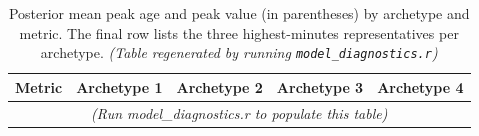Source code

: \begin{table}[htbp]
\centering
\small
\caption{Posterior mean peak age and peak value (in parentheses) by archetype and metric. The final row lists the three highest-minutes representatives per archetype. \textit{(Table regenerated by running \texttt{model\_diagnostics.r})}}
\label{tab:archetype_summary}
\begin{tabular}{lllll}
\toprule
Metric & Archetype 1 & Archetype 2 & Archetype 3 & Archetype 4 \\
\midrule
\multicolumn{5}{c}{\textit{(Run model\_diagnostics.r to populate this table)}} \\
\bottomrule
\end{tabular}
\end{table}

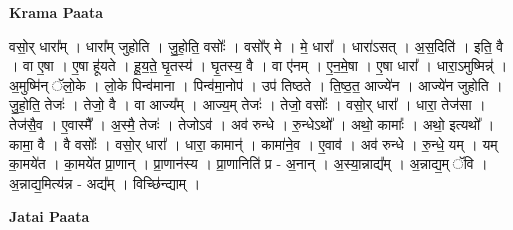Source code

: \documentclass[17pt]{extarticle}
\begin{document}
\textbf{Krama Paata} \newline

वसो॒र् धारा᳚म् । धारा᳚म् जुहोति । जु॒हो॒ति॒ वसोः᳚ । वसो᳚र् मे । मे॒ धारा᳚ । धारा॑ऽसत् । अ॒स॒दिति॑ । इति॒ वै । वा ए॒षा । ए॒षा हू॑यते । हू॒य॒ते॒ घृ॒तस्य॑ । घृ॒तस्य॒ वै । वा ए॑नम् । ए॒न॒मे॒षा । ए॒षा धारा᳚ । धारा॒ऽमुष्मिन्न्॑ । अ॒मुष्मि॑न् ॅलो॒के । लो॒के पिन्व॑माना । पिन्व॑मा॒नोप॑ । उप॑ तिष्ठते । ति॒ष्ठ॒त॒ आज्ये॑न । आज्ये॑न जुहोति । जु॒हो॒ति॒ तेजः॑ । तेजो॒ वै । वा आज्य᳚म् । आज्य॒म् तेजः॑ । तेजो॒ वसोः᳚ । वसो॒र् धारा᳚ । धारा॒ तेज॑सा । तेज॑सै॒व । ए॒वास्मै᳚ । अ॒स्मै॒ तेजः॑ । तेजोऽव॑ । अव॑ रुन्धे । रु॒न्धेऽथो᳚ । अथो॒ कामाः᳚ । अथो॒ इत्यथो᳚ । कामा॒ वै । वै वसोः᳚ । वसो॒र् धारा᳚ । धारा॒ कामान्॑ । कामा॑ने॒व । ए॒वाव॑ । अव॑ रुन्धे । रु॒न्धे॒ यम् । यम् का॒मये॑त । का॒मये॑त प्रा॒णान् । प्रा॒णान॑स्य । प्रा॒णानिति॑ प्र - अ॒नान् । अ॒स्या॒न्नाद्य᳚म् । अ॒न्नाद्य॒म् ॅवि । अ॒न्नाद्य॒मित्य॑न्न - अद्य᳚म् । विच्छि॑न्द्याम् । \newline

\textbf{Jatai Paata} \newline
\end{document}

----

* **What to do**
Set down each of the records precisely, leaving any pictures behind.

* **Solution for this task**
Source code

: \begin{table}[htbp]
\centering
\small
\caption{Posterior mean peak age and peak value (in parentheses) by archetype and metric. The final row lists the three highest-minutes representatives per archetype. \textit{(Table regenerated by running \texttt{model\_diagnostics.r})}}
\label{tab:archetype_summary}
\begin{tabular}{lllll}
\toprule
Metric & Archetype 1 & Archetype 2 & Archetype 3 & Archetype 4 \\
\midrule
\multicolumn{5}{c}{\textit{(Run model\_diagnostics.r to populate this table)}} \\
\bottomrule
\end{tabular}
\end{table}

Source code

: \documentclass[17pt]{extarticle}
\begin{document}
\textbf{Krama Paata} \newline

वसो॒र् धारा᳚म् । धारा᳚म् जुहोति । जु॒हो॒ति॒ वसोः᳚ । वसो᳚र् मे । मे॒ धारा᳚ । धारा॑ऽसत् । अ॒स॒दिति॑ । इति॒ वै । वा ए॒षा । ए॒षा हू॑यते । हू॒य॒ते॒ घृ॒तस्य॑ । घृ॒तस्य॒ वै । वा ए॑नम् । ए॒न॒मे॒षा । ए॒षा धारा᳚ । धारा॒ऽमुष्मिन्न्॑ । अ॒मुष्मि॑न् ॅलो॒के । लो॒के पिन्व॑माना । पिन्व॑मा॒नोप॑ । उप॑ तिष्ठते । ति॒ष्ठ॒त॒ आज्ये॑न । आज्ये॑न जुहोति । जु॒हो॒ति॒ तेजः॑ । तेजो॒ वै । वा आज्य᳚म् । आज्य॒म् तेजः॑ । तेजो॒ वसोः᳚ । वसो॒र् धारा᳚ । धारा॒ तेज॑सा । तेज॑सै॒व । ए॒वास्मै᳚ । अ॒स्मै॒ तेजः॑ । तेजोऽव॑ । अव॑ रुन्धे । रु॒न्धेऽथो᳚ । अथो॒ कामाः᳚ । अथो॒ इत्यथो᳚ । कामा॒ वै । वै वसोः᳚ । वसो॒र् धारा᳚ । धारा॒ कामान्॑ । कामा॑ने॒व । ए॒वाव॑ । अव॑ रुन्धे । रु॒न्धे॒ यम् । यम् का॒मये॑त । का॒मये॑त प्रा॒णान् । प्रा॒णान॑स्य । प्रा॒णानिति॑ प्र - अ॒नान् । अ॒स्या॒न्नाद्य᳚म् । अ॒न्नाद्य॒म् ॅवि । अ॒न्नाद्य॒मित्य॑न्न - अद्य᳚म् । विच्छि॑न्द्याम् । \newline

\textbf{Jatai Paata} \newline
\end{document}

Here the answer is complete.